*** Block opens ***

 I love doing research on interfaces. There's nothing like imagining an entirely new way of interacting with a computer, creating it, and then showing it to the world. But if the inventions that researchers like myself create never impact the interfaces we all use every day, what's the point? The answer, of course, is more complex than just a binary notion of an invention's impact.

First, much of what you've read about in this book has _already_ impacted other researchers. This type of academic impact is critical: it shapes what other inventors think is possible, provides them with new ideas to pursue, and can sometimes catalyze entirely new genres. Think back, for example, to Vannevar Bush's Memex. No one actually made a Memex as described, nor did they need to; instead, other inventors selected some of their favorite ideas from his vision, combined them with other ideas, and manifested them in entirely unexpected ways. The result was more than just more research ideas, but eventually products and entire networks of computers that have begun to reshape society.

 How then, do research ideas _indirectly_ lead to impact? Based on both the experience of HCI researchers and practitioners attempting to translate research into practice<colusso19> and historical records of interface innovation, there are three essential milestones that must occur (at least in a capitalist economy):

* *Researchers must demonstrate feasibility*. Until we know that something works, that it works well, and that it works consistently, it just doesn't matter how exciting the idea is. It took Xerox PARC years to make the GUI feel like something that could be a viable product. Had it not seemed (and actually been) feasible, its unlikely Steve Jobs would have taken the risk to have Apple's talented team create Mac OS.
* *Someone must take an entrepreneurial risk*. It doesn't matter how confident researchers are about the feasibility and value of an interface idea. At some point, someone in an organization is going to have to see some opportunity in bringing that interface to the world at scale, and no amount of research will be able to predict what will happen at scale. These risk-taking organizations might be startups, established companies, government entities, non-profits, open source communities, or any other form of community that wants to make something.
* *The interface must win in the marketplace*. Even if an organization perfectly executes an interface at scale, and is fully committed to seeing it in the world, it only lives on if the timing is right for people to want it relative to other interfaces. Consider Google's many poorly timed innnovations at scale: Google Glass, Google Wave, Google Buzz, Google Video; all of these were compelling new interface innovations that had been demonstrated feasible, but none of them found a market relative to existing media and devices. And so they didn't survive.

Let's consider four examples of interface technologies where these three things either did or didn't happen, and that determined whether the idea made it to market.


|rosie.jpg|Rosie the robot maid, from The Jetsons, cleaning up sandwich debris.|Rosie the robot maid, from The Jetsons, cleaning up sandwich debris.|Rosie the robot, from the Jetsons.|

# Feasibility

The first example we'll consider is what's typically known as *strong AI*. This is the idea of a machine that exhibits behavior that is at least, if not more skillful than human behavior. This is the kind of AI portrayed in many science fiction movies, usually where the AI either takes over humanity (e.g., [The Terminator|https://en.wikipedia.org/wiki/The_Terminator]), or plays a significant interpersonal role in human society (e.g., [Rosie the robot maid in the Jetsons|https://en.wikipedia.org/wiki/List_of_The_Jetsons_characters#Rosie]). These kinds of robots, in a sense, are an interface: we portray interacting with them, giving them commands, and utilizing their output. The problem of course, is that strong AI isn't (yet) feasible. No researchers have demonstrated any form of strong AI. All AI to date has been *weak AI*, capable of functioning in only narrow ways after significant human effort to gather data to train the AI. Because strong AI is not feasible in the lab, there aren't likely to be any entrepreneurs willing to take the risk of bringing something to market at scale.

*** Block closes ***

TASK BRIEF
Go through the records and set every one down exactly.

ANSWER FOR THIS EXERCISE
 I love doing research on interfaces. There's nothing like imagining an entirely new way of interacting with a computer, creating it, and then showing it to the world. But if the inventions that researchers like myself create never impact the interfaces we all use every day, what's the point? The answer, of course, is more complex than just a binary notion of an invention's impact.

First, much of what you've read about in this book has _already_ impacted other researchers. This type of academic impact is critical: it shapes what other inventors think is possible, provides them with new ideas to pursue, and can sometimes catalyze entirely new genres. Think back, for example, to Vannevar Bush's Memex. No one actually made a Memex as described, nor did they need to; instead, other inventors selected some of their favorite ideas from his vision, combined them with other ideas, and manifested them in entirely unexpected ways. The result was more than just more research ideas, but eventually products and entire networks of computers that have begun to reshape society.

 How then, do research ideas _indirectly_ lead to impact? Based on both the experience of HCI researchers and practitioners attempting to translate research into practice<colusso19> and historical records of interface innovation, there are three essential milestones that must occur (at least in a capitalist economy):

* *Researchers must demonstrate feasibility*. Until we know that something works, that it works well, and that it works consistently, it just doesn't matter how exciting the idea is. It took Xerox PARC years to make the GUI feel like something that could be a viable product. Had it not seemed (and actually been) feasible, its unlikely Steve Jobs would have taken the risk to have Apple's talented team create Mac OS.
* *Someone must take an entrepreneurial risk*. It doesn't matter how confident researchers are about the feasibility and value of an interface idea. At some point, someone in an organization is going to have to see some opportunity in bringing that interface to the world at scale, and no amount of research will be able to predict what will happen at scale. These risk-taking organizations might be startups, established companies, government entities, non-profits, open source communities, or any other form of community that wants to make something.
* *The interface must win in the marketplace*. Even if an organization perfectly executes an interface at scale, and is fully committed to seeing it in the world, it only lives on if the timing is right for people to want it relative to other interfaces. Consider Google's many poorly timed innnovations at scale: Google Glass, Google Wave, Google Buzz, Google Video; all of these were compelling new interface innovations that had been demonstrated feasible, but none of them found a market relative to existing media and devices. And so they didn't survive.

Let's consider four examples of interface technologies where these three things either did or didn't happen, and that determined whether the idea made it to market.


|rosie.jpg|Rosie the robot maid, from The Jetsons, cleaning up sandwich debris.|Rosie the robot maid, from The Jetsons, cleaning up sandwich debris.|Rosie the robot, from the Jetsons.|

# Feasibility

The first example we'll consider is what's typically known as *strong AI*. This is the idea of a machine that exhibits behavior that is at least, if not more skillful than human behavior. This is the kind of AI portrayed in many science fiction movies, usually where the AI either takes over humanity (e.g., [The Terminator|https://en.wikipedia.org/wiki/The_Terminator]), or plays a significant interpersonal role in human society (e.g., [Rosie the robot maid in the Jetsons|https://en.wikipedia.org/wiki/List_of_The_Jetsons_characters#Rosie]). These kinds of robots, in a sense, are an interface: we portray interacting with them, giving them commands, and utilizing their output. The problem of course, is that strong AI isn't (yet) feasible. No researchers have demonstrated any form of strong AI. All AI to date has been *weak AI*, capable of functioning in only narrow ways after significant human effort to gather data to train the AI. Because strong AI is not feasible in the lab, there aren't likely to be any entrepreneurs willing to take the risk of bringing something to market at scale.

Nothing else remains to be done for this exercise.